Pesquisas recentes indicam um crescimento significativo para o Yashar, partido fundado por Eisenkot há menos de um ano. Projeções do Canal 12 apontam que a legenda poderia conquistar 21 assentos no Knesset, o parlamento israelense, ficando ligeiramente atrás do Likud, com 23. Além disso, quando questionados sobre a aptidão para o cargo de primeiro-ministro, Eisenkot é preferido por 38% dos entrevistados contra 36% de Netanyahu. Essa ascensão levou o Likud a intensificar ataques, como o vídeo gerado por inteligência artificial que tenta associar Eisenkot ao parlamentar árabe Ahmad Tibi, numa clara retomada de uma retórica antiárabe.
A estratégia de Netanyahu, no entanto, pode estar inadvertidamente impulsionando Eisenkot. Aos 76 anos, Netanyahu é conhecido por seu domínio da encenação política e comunicação dramática. Eisenkot, de 66 anos, apresenta um perfil marcadamente diferente: discreto, com fala serena e foco em processos estratégicos. Essa divergência se reflete nas campanhas do Likud, que ironizam o sotaque de Eisenkot ou questionam sua postura em relação ao Irã, na tentativa de sublinhar a diferença com o perfil internacional e assertivo de Netanyahu.
As trajetórias pessoais de ambos reforçam essa dicotomia. Netanyahu, filho de historiador, cresceu na elite de Jerusalém e serviu em uma unidade de comandos de prestígio.
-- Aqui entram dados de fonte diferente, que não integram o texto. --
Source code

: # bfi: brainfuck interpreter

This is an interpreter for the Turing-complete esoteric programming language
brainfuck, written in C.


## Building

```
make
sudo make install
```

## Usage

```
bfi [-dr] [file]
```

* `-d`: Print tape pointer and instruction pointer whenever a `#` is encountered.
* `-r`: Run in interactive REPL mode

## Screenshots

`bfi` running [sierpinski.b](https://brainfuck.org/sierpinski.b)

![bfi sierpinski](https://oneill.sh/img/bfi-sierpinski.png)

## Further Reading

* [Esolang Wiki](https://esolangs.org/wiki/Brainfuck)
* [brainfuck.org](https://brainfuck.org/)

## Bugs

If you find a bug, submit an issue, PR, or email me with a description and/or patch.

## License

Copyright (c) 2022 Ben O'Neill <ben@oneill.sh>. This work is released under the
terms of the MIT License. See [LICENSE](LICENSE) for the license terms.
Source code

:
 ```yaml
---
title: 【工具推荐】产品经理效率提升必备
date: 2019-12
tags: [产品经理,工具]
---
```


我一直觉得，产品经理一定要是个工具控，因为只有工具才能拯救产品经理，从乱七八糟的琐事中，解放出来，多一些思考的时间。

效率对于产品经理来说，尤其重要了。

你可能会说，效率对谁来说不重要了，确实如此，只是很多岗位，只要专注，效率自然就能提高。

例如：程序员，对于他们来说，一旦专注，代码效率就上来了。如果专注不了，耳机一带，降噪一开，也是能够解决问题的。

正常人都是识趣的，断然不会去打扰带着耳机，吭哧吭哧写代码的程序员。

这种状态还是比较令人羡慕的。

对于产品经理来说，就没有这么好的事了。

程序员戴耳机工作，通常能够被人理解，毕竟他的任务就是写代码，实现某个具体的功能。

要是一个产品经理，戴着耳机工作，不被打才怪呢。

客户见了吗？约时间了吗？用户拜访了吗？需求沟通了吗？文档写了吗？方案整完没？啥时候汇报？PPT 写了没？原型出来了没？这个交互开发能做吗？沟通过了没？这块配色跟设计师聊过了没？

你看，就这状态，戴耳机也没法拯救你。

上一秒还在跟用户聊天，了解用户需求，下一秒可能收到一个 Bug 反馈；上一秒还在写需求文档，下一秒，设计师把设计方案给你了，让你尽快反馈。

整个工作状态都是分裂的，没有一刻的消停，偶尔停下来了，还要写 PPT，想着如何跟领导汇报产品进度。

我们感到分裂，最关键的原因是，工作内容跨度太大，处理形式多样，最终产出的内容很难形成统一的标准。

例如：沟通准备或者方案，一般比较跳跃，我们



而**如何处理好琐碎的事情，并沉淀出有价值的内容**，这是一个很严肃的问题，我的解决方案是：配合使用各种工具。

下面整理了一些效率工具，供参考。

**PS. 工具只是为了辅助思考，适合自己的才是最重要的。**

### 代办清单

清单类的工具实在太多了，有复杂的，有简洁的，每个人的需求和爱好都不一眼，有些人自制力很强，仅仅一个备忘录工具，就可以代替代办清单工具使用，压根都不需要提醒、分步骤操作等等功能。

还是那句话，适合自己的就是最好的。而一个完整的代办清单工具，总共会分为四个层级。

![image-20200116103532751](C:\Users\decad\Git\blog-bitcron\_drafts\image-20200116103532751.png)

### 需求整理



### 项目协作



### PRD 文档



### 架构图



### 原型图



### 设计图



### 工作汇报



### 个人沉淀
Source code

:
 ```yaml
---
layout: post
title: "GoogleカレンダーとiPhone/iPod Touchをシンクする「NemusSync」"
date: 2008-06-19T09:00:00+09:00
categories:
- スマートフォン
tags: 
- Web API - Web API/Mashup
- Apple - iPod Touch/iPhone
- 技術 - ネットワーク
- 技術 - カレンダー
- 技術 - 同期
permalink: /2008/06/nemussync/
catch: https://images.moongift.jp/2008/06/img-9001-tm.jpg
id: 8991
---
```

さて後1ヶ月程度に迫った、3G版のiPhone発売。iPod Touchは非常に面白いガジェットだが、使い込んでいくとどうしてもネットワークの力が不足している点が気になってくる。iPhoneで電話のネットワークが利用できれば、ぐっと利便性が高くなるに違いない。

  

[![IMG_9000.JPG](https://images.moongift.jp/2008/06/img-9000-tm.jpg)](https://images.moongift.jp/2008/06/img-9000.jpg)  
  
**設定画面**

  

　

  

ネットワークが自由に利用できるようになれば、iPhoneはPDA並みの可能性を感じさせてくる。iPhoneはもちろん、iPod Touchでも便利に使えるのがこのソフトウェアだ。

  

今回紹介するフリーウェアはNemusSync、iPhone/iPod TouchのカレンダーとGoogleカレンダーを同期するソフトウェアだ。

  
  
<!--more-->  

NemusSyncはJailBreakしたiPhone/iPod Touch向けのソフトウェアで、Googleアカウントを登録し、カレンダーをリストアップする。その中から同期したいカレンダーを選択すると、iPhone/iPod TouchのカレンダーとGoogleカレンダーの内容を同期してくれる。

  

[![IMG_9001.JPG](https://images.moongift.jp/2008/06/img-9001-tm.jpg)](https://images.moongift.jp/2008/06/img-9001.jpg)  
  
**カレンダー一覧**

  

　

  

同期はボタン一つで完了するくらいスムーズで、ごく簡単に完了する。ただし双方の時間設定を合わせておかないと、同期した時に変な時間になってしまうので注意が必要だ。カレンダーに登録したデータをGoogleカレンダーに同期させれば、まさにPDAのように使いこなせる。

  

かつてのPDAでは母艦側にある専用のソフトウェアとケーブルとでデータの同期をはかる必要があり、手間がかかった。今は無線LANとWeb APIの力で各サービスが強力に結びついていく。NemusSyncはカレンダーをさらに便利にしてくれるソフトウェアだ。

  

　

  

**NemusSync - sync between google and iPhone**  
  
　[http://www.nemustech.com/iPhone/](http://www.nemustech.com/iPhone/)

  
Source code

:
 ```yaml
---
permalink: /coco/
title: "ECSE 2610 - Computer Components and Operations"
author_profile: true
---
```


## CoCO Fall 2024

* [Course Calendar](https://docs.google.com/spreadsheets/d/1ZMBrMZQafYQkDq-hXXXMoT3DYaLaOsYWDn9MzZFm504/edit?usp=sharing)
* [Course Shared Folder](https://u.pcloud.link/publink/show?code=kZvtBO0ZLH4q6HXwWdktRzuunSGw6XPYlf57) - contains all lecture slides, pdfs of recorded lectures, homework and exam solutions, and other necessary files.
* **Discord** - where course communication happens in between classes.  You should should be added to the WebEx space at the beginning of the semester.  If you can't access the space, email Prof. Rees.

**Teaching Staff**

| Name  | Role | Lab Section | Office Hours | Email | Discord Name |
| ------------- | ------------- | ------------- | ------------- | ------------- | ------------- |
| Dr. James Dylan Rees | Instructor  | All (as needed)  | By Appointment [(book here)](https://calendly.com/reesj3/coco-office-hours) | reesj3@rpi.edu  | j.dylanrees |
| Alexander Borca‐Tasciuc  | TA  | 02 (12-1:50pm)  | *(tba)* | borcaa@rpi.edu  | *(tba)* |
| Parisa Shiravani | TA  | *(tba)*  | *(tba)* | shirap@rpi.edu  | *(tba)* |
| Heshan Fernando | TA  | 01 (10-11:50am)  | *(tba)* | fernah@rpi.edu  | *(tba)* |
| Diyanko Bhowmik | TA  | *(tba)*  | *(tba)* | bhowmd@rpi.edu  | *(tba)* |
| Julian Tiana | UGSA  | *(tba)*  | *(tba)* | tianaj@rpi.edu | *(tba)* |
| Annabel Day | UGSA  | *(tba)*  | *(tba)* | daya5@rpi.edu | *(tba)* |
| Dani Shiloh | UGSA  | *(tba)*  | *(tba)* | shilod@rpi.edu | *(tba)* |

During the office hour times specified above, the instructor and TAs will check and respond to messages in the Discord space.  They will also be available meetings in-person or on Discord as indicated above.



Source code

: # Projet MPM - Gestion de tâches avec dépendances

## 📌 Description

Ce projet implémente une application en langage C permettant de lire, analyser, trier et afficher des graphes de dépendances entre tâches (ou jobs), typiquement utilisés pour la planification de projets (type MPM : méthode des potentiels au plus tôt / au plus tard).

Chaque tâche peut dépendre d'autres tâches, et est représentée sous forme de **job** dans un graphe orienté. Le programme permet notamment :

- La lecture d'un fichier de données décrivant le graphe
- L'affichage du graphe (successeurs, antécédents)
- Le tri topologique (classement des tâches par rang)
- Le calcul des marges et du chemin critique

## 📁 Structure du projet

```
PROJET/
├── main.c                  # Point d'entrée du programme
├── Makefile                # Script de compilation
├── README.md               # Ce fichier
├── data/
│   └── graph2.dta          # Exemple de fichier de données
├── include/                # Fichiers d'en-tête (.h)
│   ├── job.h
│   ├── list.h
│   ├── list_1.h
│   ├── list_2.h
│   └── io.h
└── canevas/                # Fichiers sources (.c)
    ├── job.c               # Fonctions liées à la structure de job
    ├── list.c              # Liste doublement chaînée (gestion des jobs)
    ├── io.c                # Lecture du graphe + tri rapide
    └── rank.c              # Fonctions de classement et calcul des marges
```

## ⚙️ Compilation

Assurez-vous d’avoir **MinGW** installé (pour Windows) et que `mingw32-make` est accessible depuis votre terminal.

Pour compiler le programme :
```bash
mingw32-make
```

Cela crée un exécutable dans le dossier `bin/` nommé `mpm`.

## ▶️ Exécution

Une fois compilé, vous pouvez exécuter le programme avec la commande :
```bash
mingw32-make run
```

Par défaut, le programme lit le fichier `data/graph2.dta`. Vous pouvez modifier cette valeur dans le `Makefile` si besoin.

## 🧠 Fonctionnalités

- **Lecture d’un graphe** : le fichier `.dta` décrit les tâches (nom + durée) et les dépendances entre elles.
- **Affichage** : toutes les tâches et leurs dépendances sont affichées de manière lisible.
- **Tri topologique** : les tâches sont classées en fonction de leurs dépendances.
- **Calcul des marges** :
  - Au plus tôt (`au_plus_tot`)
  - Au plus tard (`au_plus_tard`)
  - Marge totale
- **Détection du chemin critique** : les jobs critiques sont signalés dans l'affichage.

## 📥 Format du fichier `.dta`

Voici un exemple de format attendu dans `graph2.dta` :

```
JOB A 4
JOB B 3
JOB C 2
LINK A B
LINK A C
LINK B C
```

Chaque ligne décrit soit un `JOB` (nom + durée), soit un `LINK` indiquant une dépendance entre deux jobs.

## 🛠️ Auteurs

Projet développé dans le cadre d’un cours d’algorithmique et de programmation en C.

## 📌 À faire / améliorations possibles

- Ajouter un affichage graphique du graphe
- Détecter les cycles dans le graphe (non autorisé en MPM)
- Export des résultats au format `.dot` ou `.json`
Eisenkot, por sua vez, é o segundo de nove filhos de imigrantes marroquinos, criado em cidades como Tiberíades e Eilat, longe dos centros de poder. Sua carreira militar o levou ao comando das Forças de Defesa de Israel (IDF) entre 2015 e 2019, nomeado pelo próprio Netanyahu, que à época elogiou sua liderança. Um momento crucial em sua gestão foi o apoio à justiça militar no caso do soldado Elor Azaria em 2016, uma decisão que o colocou contra a pressão da direita e do próprio Netanyahu, demonstrando sua independência ética.
Essa combinação de um perfil militar respeitado, uma postura ética firme e um estilo antagônico ao de Netanyahu posiciona Gadi Eisenkot como uma alternativa crível para uma parcela do eleitorado israelense. Sua independência, demonstrada ao recusar alianças com outros ex-primeiros-ministros como Naftali Bennett e Yair Lapid, sinaliza um novo capítulo na política de Israel, onde a quietude estratégica pode ser a nova arma contra o espetáculo político.